MANILA, Philippines—Whenever I ask my students what they associate with the words “prehistory” or “prehistoric,” they often mention dinosaurs and cavemen. While these things figure prominently in our history, we tend to forget that history is based on writing, that history is based on the past recorded in writing. Historians thus work with written sources either in manuscript (as in handwritten materials) or printed text (as in books, magazines, newspapers, pamphlets, posters etc.).
These materials are often found in archives and libraries that have gone through a lot of battering in the past century. The Philippines is particularly unfortunate because much of its cultural materials were destroyed during the Battle for Manila in 1945. Thus historians often reach a dead end when the material they seek or need happens to have been “destroyed during the war.”
Once while doing research in the Great Reading Room of the British Library in Bloomsbury, London, I requested to see a particularly rare 17th-century pamphlet that could not be located. I asked not once but thrice and got the same answer, so I asked to speak with a supervisor who then explained that the material I needed was destroyed during one of the German air raids on London during World War II. The librarian looked sorry for me, and with a gleam in his eyes he said, “Well, Mr. Ocampo, you can blame the Germans for the destruction of this rare work which is important for your study of the Philippine past.”
I was told that four great libraries survived the war because of an unwritten agreement between the British and German air forces. The Germans promised not to bomb Oxford and Cambridge if the British reciprocated by sparing Heidelberg and Tubingen. If this story is true, then these ancient university towns and their libraries survived the horrors and destruction of the last world war because some military and political officials were civilized enough to respect these institutions of higher learning.
Unfortunately for us, the University of the Philippines Library was torched by the Japanese, and the National Library and Museum, then housed in what we now call the “Old Congress,” was one of the casualties of the Battle for Manila. We can never truly know the extent of the destruction but reading descriptions of the National Library before the war makes me weep.
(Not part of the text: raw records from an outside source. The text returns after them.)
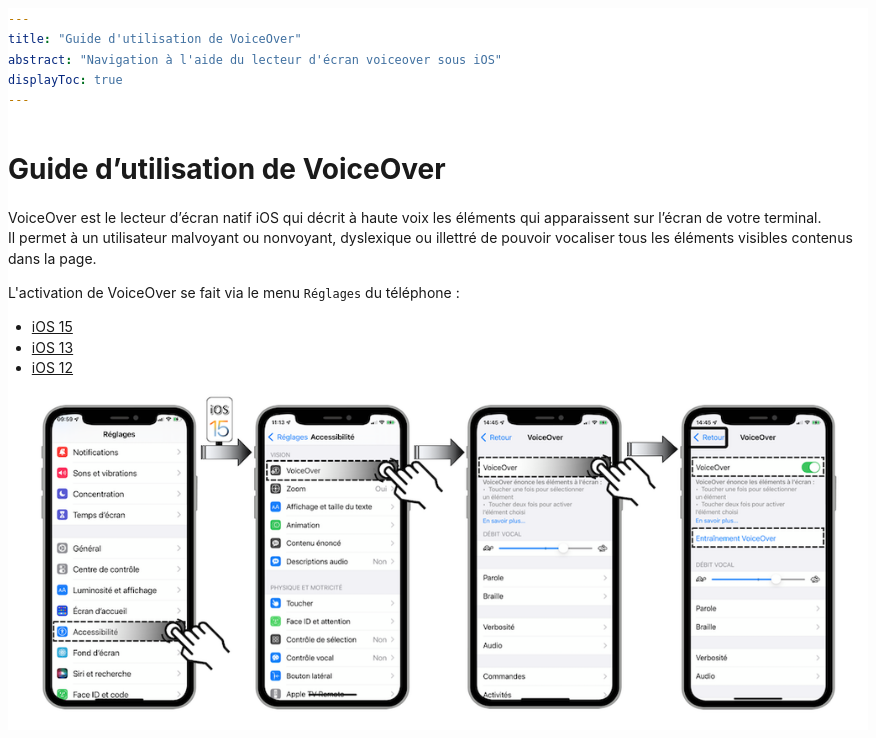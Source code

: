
 ```yaml
---
title: "Guide d'utilisation de VoiceOver"
abstract: "Navigation à l'aide du lecteur d'écran voiceover sous iOS"
displayToc: true
---
```


# Guide d’utilisation de <span lang="en">VoiceOver</span>

<span lang="en">VoiceOver</span> est le lecteur d’écran natif iOS qui décrit à haute voix les éléments qui apparaissent sur l’écran de votre terminal.
<br>Il permet à un utilisateur malvoyant ou nonvoyant, dyslexique ou illettré de pouvoir vocaliser tous les éléments visibles contenus dans la page.

L'activation de <span lang="en">VoiceOver</span> se fait via le menu `Réglages` du téléphone&nbsp;:

<ul class="nav nav-tabs" role="tablist">
    <li class="nav-item" role="presentation">
        <a class="nav-link active"
           data-bs-toggle="tab" 
           href="#VoiceOverActivation-iOS15"
           role="tab" 
           aria-selected="true">iOS 15</a>
    </li>
    <li class="nav-item" role="presentation">
        <a class="nav-link"
           data-bs-toggle="tab" 
           href="#VoiceOverActivation-iOS13"
           role="tab" 
           aria-selected="false">iOS 13</a>
    </li>
    <li class="nav-item" role="presentation">
        <a class="nav-link" 
           data-bs-toggle="tab" 
           href="#VoiceOverActivation-iOS12"
           role="tab" 
           aria-selected="false">iOS 12</a>
    </li>
</ul><div class="tab-content">
<div class="tab-pane show active"
     id="VoiceOverActivation-iOS15"
     role="tabpanel">
    
![](../../images/iphonex_VoiceOverActivation_iOS15.png)
</div>
<div class="tab-pane" id="VoiceOverActivation-iOS13" role="tabpanel">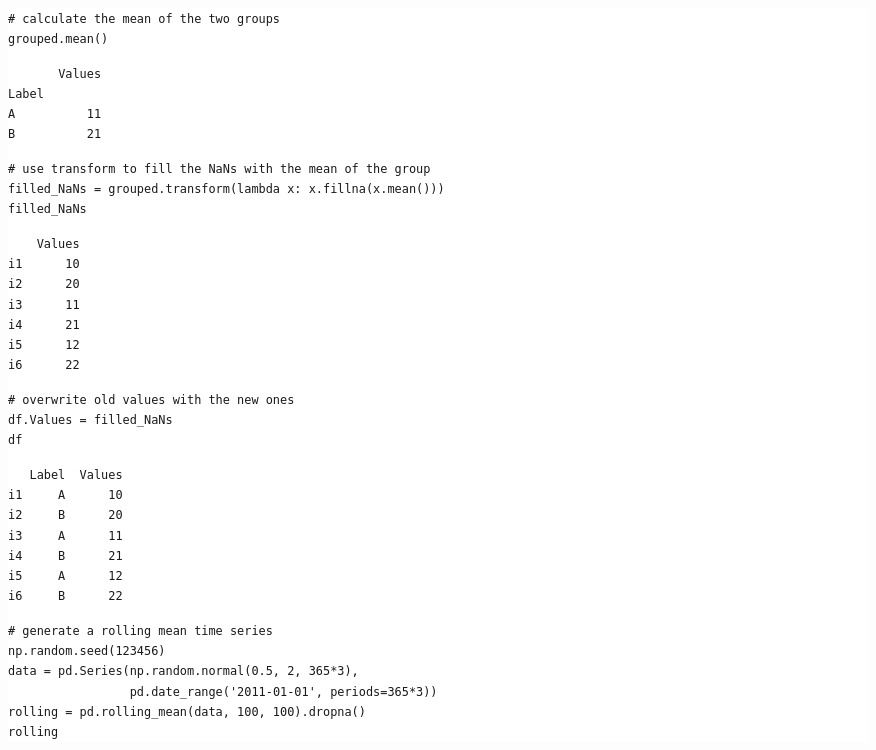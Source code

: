 

```{python}
# calculate the mean of the two groups
grouped.mean()
```




           Values
    Label        
    A          11
    B          21




```{python}
# use transform to fill the NaNs with the mean of the group
filled_NaNs = grouped.transform(lambda x: x.fillna(x.mean()))
filled_NaNs
```




        Values
    i1      10
    i2      20
    i3      11
    i4      21
    i5      12
    i6      22




```{python}
# overwrite old values with the new ones
df.Values = filled_NaNs
df
```




       Label  Values
    i1     A      10
    i2     B      20
    i3     A      11
    i4     B      21
    i5     A      12
    i6     B      22




```{python}
# generate a rolling mean time series
np.random.seed(123456)
data = pd.Series(np.random.normal(0.5, 2, 365*3),
                 pd.date_range('2011-01-01', periods=365*3))
rolling = pd.rolling_mean(data, 100, 100).dropna()
rolling
```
In 1912 three “pre-Spanish” documents were donated to the library by one Jose E. Marco. One manuscript was described as written on tree bark with cuttlefish ink. The Bulletin of the Philippine Library in September 1913 described the manuscript collections, stating that one of the national treasures was a collection of Jose Rizal manuscripts. Mention was made of the originals of “Noli Me Tangere,” “El Filibusterismo” and “Ultimo Adios” that have survived to our time, but the manuscripts that make me very curious were described as follows:
“Those of first importance historically are three manuscripts written in the old Visayan characters on bonga bark. These constitute the greatest literary find ever made in the Philippine Islands. They were found in the Island of Negros and were obtained for the library by the care and interest of a young Filipino, Mr. Jose E. Marco, who was educated in American schools, and who appreciates the value of historical material much above the average. Although they have not yet been deciphered, it is known that they relate to certain old beliefs of the people. The key to their transcription is known, and their translation into English is only a matter of time. Their importance lies in the fact that they are the only known manuscripts of this class that have been preserved. The early friar missionaries are said to have destroyed many in their zeal to rid the land of all heathen influences. Several of the friar convents in Manila possess a few samples of the ancient writing, but they are written on paper and are mainly names of persons. The age of the library manuscripts can as yet only be guessed at as perhaps between one and two centuries, although it is not impossible that they might have been written nearer the time of the first Spanish settlements in 1565.
“Old Spanish writers assert that the Visayans could not write at the time of the conquest, but that the Tagalogs could. If this be true, the Visayans learned the art of writing after the advent of the Spaniards, and if so, this determines roughly the age of these literary treasures. When discovered first, these manuscripts appear to have been covered with a resinous gum which acted as a preservative. It is reported by certain ethnologists that the half-wild mountain people of Negros carry native writings as charms, and that they guard these very jealously. In this connection should, perhaps, be mentioned the bamboo tools owned by the library on which are etched the curious characters employed today by the Mangyans of Mindoro. These are modern and were made especially for the library through the interest of Commissioner Worcester.”
While later scholarship has proven these to be forgeries—including the so-called Code of Kalantiaw—I’m still curious to know what these bogus documents looked like so that I could further understand the work of Jose E. Marco, who made a mark in the writing of early Philippine history.